The won-dollar exchange rate has surged to levels seen during the global financial crisis, raising concerns that the high exchange rate could hinder the value-up efforts of domestic financial holding companies. A decline in the won's value could lead to increased foreign exchange losses, resulting in deteriorated financial soundness. This is directly linked to dividend capacity, heightening shareholders' anxieties. Ahead of the new year, major financial holding companies appear to be deeply troubled by the compounded challenges of political and economic instability caused by martial law effects and the exchange rate.
According to the financial sector on the 20th, the exchange rate surpassed 1,450 won the previous day, triggering warning signals for the value-up of financial holding companies. The won-dollar exchange rate exceeding 1,450 won is the first time in 15 years since March 16, 2009, during the global financial crisis. With the psychological threshold of 1,400 won becoming the 'new normal,' there are even short-term forecasts that the exchange rate could break through 1,500 won.

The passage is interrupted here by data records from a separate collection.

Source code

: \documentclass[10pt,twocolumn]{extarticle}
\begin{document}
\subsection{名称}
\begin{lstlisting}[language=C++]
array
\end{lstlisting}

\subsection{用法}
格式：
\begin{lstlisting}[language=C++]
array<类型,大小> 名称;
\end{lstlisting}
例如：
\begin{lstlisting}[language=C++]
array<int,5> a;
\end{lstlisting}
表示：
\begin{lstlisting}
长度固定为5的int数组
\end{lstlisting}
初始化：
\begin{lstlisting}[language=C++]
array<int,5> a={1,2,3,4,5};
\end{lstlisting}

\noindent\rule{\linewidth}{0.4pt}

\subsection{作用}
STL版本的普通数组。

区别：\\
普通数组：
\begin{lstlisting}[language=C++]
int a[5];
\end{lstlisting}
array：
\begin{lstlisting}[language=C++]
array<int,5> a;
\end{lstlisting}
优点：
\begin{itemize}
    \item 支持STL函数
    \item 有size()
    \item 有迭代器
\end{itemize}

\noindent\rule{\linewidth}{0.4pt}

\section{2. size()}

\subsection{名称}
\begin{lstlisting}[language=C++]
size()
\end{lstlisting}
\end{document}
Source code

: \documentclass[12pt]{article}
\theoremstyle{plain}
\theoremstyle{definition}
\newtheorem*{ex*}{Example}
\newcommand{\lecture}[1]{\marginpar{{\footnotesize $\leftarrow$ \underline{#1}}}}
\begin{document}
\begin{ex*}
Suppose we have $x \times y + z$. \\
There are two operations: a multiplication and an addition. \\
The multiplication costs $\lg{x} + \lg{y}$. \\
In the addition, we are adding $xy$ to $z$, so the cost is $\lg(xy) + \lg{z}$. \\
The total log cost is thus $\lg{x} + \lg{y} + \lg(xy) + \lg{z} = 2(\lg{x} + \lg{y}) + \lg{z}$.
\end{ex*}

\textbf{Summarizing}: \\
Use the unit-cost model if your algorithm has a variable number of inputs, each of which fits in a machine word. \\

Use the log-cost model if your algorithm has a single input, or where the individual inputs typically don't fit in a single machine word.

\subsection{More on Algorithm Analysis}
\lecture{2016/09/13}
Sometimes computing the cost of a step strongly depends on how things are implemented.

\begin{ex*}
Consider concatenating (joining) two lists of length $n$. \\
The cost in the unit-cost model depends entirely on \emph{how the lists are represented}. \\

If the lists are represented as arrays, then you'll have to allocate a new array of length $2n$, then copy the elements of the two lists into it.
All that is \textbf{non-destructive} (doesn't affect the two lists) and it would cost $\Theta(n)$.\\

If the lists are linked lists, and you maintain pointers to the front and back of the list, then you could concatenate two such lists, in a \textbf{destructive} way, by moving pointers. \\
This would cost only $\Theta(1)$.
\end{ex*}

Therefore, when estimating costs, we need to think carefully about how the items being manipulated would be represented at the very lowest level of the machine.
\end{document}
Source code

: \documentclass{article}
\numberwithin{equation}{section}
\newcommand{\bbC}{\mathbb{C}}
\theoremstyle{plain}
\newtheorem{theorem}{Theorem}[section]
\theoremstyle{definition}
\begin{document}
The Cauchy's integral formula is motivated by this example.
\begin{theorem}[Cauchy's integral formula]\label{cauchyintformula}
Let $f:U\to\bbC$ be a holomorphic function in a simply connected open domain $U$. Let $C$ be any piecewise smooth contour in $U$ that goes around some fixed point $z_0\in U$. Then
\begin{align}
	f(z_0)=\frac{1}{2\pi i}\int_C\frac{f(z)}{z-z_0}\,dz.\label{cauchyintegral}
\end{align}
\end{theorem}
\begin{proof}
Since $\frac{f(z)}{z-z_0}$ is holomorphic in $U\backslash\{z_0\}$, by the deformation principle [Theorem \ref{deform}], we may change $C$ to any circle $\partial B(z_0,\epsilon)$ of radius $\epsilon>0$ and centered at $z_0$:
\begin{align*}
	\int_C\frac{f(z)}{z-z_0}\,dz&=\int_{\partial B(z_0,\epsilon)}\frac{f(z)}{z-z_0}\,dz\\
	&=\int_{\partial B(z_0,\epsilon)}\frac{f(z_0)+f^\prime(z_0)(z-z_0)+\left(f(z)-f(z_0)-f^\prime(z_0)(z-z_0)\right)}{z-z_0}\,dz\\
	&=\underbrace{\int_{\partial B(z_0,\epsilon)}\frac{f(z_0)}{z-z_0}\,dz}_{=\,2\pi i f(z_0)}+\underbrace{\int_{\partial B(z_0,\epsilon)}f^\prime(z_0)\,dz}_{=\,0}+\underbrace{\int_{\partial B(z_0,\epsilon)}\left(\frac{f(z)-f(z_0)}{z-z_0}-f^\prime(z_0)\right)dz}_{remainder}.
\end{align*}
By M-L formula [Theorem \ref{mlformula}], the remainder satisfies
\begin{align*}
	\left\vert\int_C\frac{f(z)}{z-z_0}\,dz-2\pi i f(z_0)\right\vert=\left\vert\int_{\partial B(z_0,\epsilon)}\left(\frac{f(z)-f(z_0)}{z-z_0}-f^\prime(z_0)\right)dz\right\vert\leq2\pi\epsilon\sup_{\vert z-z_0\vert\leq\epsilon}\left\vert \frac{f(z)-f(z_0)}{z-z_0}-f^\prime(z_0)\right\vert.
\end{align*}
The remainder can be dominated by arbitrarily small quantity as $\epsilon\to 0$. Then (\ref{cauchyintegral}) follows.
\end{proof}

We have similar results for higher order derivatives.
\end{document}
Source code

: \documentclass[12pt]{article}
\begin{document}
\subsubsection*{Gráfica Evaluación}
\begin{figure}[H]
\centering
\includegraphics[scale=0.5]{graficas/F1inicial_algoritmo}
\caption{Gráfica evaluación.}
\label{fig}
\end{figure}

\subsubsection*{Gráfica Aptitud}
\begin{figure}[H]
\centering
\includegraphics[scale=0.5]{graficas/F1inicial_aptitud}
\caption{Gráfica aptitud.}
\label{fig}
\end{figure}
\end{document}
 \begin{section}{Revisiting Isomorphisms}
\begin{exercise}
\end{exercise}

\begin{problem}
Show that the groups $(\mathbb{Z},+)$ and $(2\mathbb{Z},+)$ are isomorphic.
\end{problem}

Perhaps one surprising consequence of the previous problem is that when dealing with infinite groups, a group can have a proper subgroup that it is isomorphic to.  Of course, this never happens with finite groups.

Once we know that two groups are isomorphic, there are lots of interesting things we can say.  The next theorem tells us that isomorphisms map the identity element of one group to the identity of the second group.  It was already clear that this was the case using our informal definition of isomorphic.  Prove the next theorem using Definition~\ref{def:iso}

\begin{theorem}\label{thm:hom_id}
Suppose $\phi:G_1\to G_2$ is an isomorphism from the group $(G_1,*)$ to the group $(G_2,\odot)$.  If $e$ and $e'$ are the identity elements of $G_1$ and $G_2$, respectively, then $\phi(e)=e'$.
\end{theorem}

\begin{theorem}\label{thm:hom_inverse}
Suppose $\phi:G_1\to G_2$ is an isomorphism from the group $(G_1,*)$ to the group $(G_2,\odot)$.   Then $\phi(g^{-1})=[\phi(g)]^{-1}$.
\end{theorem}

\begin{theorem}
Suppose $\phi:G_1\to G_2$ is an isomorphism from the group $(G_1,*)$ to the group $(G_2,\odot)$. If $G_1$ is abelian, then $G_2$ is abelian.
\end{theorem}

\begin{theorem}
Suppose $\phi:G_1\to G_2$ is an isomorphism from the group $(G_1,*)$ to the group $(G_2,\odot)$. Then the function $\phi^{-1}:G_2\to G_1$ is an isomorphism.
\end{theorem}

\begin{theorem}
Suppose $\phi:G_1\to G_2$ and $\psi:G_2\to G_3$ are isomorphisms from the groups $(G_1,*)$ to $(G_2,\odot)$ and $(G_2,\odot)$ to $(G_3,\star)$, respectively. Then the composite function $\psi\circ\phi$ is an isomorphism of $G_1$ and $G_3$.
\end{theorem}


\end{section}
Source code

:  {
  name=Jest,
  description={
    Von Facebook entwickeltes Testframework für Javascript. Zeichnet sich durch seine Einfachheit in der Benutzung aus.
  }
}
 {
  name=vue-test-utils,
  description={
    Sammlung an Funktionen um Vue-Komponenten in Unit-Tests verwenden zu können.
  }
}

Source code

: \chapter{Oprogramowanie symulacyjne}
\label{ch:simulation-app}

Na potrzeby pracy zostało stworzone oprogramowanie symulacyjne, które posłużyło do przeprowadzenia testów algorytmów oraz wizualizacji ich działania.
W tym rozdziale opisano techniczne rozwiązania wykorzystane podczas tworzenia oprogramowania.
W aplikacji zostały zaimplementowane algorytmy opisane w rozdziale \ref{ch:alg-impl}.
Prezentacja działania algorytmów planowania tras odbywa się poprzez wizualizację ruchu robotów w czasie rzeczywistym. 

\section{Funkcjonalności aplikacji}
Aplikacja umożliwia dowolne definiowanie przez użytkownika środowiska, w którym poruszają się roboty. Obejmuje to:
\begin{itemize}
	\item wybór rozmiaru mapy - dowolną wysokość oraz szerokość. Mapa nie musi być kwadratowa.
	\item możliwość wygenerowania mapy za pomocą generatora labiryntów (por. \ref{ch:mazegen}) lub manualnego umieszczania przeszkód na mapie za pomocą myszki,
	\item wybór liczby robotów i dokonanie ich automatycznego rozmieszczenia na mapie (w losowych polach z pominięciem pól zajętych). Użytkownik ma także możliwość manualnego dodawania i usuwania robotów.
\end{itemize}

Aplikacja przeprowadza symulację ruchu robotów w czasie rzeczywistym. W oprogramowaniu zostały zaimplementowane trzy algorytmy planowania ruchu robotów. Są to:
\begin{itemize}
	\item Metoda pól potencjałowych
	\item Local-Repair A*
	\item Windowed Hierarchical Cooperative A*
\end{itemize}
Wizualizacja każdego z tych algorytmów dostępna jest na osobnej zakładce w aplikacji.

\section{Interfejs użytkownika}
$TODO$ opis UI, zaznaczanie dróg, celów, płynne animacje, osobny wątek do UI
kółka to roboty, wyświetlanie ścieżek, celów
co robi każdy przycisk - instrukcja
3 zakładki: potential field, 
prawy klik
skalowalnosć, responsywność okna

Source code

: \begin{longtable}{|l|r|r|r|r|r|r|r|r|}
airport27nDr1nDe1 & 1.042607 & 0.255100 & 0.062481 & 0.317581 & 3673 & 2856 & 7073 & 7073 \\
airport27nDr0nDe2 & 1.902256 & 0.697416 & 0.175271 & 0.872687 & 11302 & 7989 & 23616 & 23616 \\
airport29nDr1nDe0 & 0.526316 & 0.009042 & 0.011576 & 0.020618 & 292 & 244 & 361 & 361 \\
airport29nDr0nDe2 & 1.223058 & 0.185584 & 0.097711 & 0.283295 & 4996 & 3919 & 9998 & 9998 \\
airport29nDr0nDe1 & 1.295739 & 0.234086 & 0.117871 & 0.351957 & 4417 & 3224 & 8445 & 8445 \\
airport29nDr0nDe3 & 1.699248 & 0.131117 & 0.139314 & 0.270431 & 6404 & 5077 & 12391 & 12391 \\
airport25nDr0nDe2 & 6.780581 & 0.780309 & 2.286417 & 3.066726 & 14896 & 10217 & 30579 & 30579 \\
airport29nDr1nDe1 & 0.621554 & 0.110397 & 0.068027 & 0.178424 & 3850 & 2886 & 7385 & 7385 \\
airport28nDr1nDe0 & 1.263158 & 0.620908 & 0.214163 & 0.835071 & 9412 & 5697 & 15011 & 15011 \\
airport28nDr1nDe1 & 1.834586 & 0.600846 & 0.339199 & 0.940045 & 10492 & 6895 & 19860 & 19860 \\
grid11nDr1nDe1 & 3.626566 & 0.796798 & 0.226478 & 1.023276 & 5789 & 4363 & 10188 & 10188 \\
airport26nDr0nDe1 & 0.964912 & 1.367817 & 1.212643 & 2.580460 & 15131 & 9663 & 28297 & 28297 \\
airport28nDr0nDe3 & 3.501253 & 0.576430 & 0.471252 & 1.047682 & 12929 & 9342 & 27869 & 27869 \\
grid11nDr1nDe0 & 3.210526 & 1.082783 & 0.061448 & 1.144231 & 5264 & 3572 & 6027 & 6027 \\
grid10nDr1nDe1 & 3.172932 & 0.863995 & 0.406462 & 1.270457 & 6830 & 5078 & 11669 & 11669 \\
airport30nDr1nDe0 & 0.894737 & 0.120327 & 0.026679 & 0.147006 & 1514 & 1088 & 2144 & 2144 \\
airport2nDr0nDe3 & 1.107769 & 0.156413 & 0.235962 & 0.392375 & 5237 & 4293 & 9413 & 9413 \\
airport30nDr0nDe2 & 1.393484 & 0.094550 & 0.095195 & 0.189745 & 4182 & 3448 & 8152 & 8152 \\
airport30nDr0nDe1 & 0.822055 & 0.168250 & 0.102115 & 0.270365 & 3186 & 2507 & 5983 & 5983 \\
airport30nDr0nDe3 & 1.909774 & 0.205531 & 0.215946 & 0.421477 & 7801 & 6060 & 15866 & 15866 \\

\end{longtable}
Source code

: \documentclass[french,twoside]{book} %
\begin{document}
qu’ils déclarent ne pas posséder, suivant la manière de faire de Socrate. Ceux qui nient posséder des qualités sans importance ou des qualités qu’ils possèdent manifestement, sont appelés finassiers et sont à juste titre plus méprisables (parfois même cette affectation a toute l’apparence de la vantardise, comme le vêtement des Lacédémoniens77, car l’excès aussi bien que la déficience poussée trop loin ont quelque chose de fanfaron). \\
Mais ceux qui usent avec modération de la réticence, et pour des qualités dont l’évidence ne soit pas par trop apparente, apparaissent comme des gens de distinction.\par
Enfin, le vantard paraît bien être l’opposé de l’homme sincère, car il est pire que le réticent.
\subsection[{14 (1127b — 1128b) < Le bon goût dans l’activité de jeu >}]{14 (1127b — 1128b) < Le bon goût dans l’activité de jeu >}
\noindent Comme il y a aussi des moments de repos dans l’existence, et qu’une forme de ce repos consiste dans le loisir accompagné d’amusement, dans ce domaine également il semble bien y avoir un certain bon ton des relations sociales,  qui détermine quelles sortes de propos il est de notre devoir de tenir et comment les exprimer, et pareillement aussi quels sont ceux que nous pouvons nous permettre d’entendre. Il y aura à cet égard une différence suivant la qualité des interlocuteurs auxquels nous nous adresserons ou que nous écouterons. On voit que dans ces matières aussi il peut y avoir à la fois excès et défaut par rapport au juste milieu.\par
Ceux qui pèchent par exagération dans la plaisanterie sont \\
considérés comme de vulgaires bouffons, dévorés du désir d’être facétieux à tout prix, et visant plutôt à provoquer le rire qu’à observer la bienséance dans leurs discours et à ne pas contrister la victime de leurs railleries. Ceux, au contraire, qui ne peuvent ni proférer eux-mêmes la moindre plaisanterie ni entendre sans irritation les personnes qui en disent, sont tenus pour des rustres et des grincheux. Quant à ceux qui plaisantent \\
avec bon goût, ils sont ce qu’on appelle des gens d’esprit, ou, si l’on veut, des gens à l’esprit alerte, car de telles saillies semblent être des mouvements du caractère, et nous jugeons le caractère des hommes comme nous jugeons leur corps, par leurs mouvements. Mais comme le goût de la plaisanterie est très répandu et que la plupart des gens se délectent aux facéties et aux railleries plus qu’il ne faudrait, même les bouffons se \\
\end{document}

As expectations grow that the high exchange rate will continue for the time being, value-up plans of major financial holding companies have also been stalled. To fulfill the shareholder return policies promised by financial holding companies, they must manage the Common Equity Tier 1 (CET1) ratio, but a sharp rise in the exchange rate makes managing the CET1 ratio burdensome. The CET1 ratio is a key indicator of a financial institution's soundness, calculated by dividing common equity capital by risk-weighted assets (RWA). Since RWA is based on the won, a sharp rise in the exchange rate increases foreign currency loan assets, which lowers the CET1 ratio. Typically, a 10 won increase in the exchange rate is estimated to reduce the CET1 ratio by about 0.02 percentage points (2 basis points).
As of the third quarter, the CET1 ratios of the four major financial holding companies range from 11% to 13%, namely ▲KB Financial Group (13.85%) ▲Shinhan Financial Group (13.13%) ▲Hana Financial Group (13.17%) ▲Woori Financial Group (11.96%). A CET1 ratio above 13% indicates a willingness to actively pursue shareholder returns, and major financial holding companies aim to maintain above 13% to demonstrate their commitment to shareholder returns.
KB Financial Group stated, "We are striving to manage RWA to maintain the CET1 ratio in the mid-13% range," adding, "Since exchange rate fluctuations have a significant impact on the real economy, we recently held an emergency meeting to review the status of support projects for small business owners and discuss measures to provide funds in preparation for credit tightening caused by economic slowdown."
Since all four major financial holding companies are included in the 'Korea Value-Up Index,' other financial holding companies are also strengthening RWA management to defend their CET1 ratios. A representative from a commercial bank said, "There is no suitable method other than reducing risk assets to maintain the CET1 ratio," and added, "We are also considering measures such as reducing loans to small and medium-sized enterprises or small business owners with high delinquency rates to manage year-end indicators."
Meanwhile, financial authorities are making every effort to stabilize the exchange rate by postponing the introduction of the stress buffer capital regulation, which was scheduled for this year, to the second half of next year, and by excluding market risk from exchange rate fluctuations arising from non-transactional, non-hedged overseas assets such as banks' overseas subsidiary investments from the calculation of risk-weighted assets.
A financial holding company official said, "The most important indicator in value-up is the CET1 ratio, so we will focus on managing this indicator," adding, "We will closely monitor exchange rate trends to ensure that value-up plans are executed without disruption."